Ома сказала Илье что-то по-голландски, и он кивнул в знак согласия. Было хорошо под зонтиком и сознавать, что скоро они вернутся в большой, устроенный дом, который все знают и который не нуждается в адресе. В этом знании были надежность и ощущение принадлежности.

Они завернули за угол, следуя за белой шляпой, и увидели Адри. Она стояла перед странным сооружением, похожим на театральную декорацию: задняя и боковые стены, сколоченные из листов фанеры, крышек ящиков и кровельного железа, заканчивались открытым пространством. Передней стены не было вовсе, словно смотришь из зрительного зала на декорации комнаты на сцене.

Внутри комнаты стояло несколько ящиков; на одном сидел старый мужчина с иссиня-черной кожей, в длинных брюках и фетровой шляпе с дырками по бокам. Больше на нем ничего не было. Мужчина курил длинную самодельную сигару. Над ним кружился рой мух.

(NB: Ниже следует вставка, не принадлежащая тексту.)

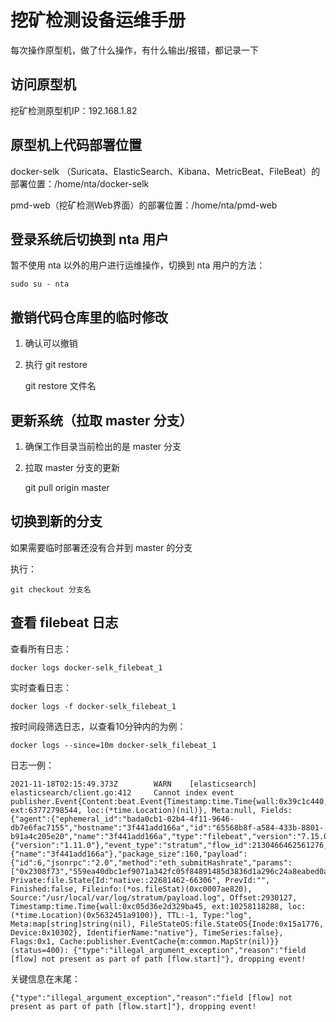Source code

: # 挖矿检测设备运维手册

每次操作原型机，做了什么操作，有什么输出/报错，都记录一下

## 访问原型机

挖矿检测原型机IP：192.168.1.82

## 原型机上代码部署位置

docker-selk （Suricata、ElasticSearch、Kibana、MetricBeat、FileBeat）的部署位置：/home/nta/docker-selk

pmd-web（挖矿检测Web界面）的部署位置：/home/nta/pmd-web

## 登录系统后切换到 nta 用户

暂不使用 nta 以外的用户进行运维操作，切换到 nta 用户的方法：

    sudo su - nta

## 撤销代码仓库里的临时修改

1. 确认可以撤销
2. 执行 git restore

    git restore 文件名

## 更新系统（拉取 master 分支）

1. 确保工作目录当前检出的是 master 分支
2. 拉取 master 分支的更新

    git pull origin master

## 切换到新的分支

如果需要临时部署还没有合并到 master 的分支

执行：

    git checkout 分支名

## 查看 filebeat 日志

查看所有日志：

	docker logs docker-selk_filebeat_1

实时查看日志：

	docker logs -f docker-selk_filebeat_1

按时间段筛选日志，以查看10分钟内的为例：

	docker logs --since=10m docker-selk_filebeat_1

日志一例：

	2021-11-18T02:15:49.373Z        WARN    [elasticsearch] elasticsearch/client.go:412     Cannot index event publisher.Event{Content:beat.Event{Timestamp:time.Time{wall:0x39c1c440, ext:63772798544, loc:(*time.Location)(nil)}, Meta:null, Fields:{"agent":{"ephemeral_id":"bada0cb1-02b4-4f11-9646-db7e6fac7155","hostname":"3f441add166a","id":"65568b8f-a584-433b-8801-b91a4c205e20","name":"3f441add166a","type":"filebeat","version":"7.15.0"},"coin":"eth","dp":4444,"dstip":"129.226.12.10","ecs":{"version":"1.11.0"},"event_type":"stratum","flow_id":2130466462561276,"hashrate":36736883,"host":{"name":"3f441add166a"},"package_size":160,"payload":{"id":6,"jsonrpc":"2.0","method":"eth_submitHashrate","params":["0x2308f73","559ea40dbc1ef9071a342fc05f84891485d3836d1a296c24a8eabed0a7b20c0f"],"worker":"2070"},"proto":"6","session_id":"559ea40dbc1ef9071a342fc05f84891485d3836d1a296c24a8eabed0a7b20c0f","sp":49399,"srcip":"192.168.1.132","worker":"2070"}, Private:file.State{Id:"native::22681462-66306", PrevId:"", Finished:false, Fileinfo:(*os.fileStat)(0xc0007ae820), Source:"/usr/local/var/log/stratum/payload.log", Offset:2930127, Timestamp:time.Time{wall:0xc05d36e2d329ba45, ext:10258118288, loc:(*time.Location)(0x5632451a9100)}, TTL:-1, Type:"log", Meta:map[string]string(nil), FileStateOS:file.StateOS{Inode:0x15a1776, Device:0x10302}, IdentifierName:"native"}, TimeSeries:false}, Flags:0x1, Cache:publisher.EventCache{m:common.MapStr(nil)}} (status=400): {"type":"illegal_argument_exception","reason":"field [flow] not present as part of path [flow.start]"}, dropping event!

关键信息在末尾：

	{"type":"illegal_argument_exception","reason":"field [flow] not present as part of path [flow.start]"}, dropping event!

У задней стены лежали пустые мешки, на которых спали трое голых детей. Посреди комнаты была железная бочка с прорезанным квадратным отверстием посередине. В отверстии горел огонь, на бочке стояла большая жестяная банка; в ней молодая женщина в длинном желтом платье варила еду.

Крышей – такой низкой, что женщина стояла, пригнувшись, – служили листы кровельного железа. На крышу были закинуты пустые мешки, которые, понял Илья, ночью спускали вниз, отделяя жилье от улицы. На одном из мешков Илья прочел полустертую надпись: Sucre.

Адри о чем-то расспрашивала женщину на срэнан-тонго; та показала на детей и засмеялась. Адри говорила очень медленно, неуверенно, поправляя себя, и обрадовалась, что пришла Ома. Ома села на один из ящиков внутри комнаты, и женщина молча налила ей воды из большой зеленой бутылки в банку из-под пепси с отрезанным верхом. Она посмотрела на Илью и что-то сказала мужчине.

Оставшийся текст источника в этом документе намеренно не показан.